There are a number of competing stories about service design. One is that it’s a new interdiscipline, a mix of concepts, methods and tools from several different fields, brought together to address the challenges that organisations face as they try to improve and innovate in services. As an interdiscipline it is presented as a happy fusion of the best bits of management or business, design and technology, and the social sciences. In this version of service design, the incompatibilities between the values and worldviews of these different disciplines are smoothed away to produce a better user experience and increased business value.

A second story about service design is that it is the underpinning of anything and everything. This story rests firstly on an expanded version of design usually credited to Herbert Simon (1996) who proposed that what people who want to change existing situations into preferred ones are doing is design, and that therefore design is the core of the professions from medicine to business to engineering.

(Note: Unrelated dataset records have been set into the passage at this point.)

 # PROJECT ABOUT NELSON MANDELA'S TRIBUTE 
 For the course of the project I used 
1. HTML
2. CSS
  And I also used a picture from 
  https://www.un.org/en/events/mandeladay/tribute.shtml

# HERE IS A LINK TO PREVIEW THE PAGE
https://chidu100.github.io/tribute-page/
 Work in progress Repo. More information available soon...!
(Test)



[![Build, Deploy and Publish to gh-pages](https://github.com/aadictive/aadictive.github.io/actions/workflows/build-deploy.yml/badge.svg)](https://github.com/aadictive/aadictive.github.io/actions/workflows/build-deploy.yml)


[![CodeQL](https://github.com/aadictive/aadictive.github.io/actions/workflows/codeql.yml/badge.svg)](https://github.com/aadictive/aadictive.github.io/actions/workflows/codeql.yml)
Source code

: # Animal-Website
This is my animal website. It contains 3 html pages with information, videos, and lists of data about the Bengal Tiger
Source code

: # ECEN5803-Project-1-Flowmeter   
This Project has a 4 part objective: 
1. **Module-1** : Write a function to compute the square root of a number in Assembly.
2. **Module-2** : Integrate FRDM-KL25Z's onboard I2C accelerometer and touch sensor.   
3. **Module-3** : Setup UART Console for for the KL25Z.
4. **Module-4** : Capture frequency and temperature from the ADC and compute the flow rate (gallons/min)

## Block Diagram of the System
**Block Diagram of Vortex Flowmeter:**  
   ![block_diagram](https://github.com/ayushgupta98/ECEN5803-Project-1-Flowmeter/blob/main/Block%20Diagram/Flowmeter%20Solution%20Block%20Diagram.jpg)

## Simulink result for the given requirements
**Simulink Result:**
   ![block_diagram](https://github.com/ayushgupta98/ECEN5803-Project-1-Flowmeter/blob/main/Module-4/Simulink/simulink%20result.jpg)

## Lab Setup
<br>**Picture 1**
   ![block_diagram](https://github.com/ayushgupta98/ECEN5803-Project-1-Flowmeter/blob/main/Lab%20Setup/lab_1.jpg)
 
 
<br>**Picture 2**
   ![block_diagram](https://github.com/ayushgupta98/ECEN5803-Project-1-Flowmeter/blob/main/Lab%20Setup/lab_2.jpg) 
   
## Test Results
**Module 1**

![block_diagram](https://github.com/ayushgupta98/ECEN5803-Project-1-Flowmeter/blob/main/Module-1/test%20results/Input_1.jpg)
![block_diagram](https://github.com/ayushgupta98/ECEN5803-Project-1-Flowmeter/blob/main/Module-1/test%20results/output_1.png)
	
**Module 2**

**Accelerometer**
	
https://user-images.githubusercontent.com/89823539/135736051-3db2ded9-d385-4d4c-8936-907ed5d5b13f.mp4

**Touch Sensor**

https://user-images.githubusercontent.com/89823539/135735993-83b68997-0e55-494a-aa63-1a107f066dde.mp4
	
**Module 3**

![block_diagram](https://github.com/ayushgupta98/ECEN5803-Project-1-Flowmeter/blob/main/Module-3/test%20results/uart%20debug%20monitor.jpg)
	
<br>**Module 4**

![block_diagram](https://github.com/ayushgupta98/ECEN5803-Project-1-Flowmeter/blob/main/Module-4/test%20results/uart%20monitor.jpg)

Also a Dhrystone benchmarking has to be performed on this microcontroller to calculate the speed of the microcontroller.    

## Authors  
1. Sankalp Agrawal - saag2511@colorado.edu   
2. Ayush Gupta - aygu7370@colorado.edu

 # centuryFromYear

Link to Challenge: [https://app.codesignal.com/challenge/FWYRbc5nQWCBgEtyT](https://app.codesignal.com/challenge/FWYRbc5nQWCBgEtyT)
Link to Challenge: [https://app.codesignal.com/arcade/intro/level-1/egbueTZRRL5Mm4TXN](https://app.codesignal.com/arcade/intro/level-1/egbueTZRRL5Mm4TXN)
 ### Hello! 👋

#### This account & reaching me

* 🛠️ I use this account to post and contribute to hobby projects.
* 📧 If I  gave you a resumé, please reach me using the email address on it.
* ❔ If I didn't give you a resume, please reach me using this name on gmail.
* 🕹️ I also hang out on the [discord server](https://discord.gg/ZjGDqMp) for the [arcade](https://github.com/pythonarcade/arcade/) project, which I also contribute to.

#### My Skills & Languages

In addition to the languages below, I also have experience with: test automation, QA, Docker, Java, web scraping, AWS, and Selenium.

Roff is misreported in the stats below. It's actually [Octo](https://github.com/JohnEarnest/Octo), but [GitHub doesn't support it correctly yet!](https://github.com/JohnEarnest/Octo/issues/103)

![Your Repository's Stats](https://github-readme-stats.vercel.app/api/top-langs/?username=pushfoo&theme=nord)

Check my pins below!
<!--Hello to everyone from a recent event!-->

A second foundation is recent research in services marketing, for example Steve Vargo and Bob Lusch’s (2004) idea that service underpins all marketing transactions. If we combine these two ideas – everything is design and everything is service then – wow – service design is key to everything, and a theory of service design would have the status of a Theory of Everything.

A third story about service design is that it is going to shift designers away from their traditional preoccupation with objects and their roles in cocreating the world of unsustainable mass consumption that we live in. In this story, service design redesigns design. The UK consultancy live|work’s early emphasis on using not owning, and work by Ezio Manzini and others inherits a longer tradition in design of critique and questioning. This version of service design places an emphasis on accountability, and asks who or what is service design serving?

These are just three stories about service design – the Interdisciplinary story, Theory of Everything story, and the Redesigning Design story. There are, of course, others. No single person involved in the communities that make up the thing we currently call service design can offer the authoritative account of what it is, where it has come from and where it is going because it is messy, emergent and communal. So what I will do today is offer some reflections on what is going on around us, and pose some questions which, I hope, have something to say about where service design goes next.

Changing contexts

In what follows I note several recent developments shaping the landscape in which professional service design will continue to develop. In each of them, something that looks rather like service design is going on, but is being done in a particular way, often not called service design, or done by people who think of themselves as designers of services. By examining these trajectories, I hope to suggest what steps professional service design might take next.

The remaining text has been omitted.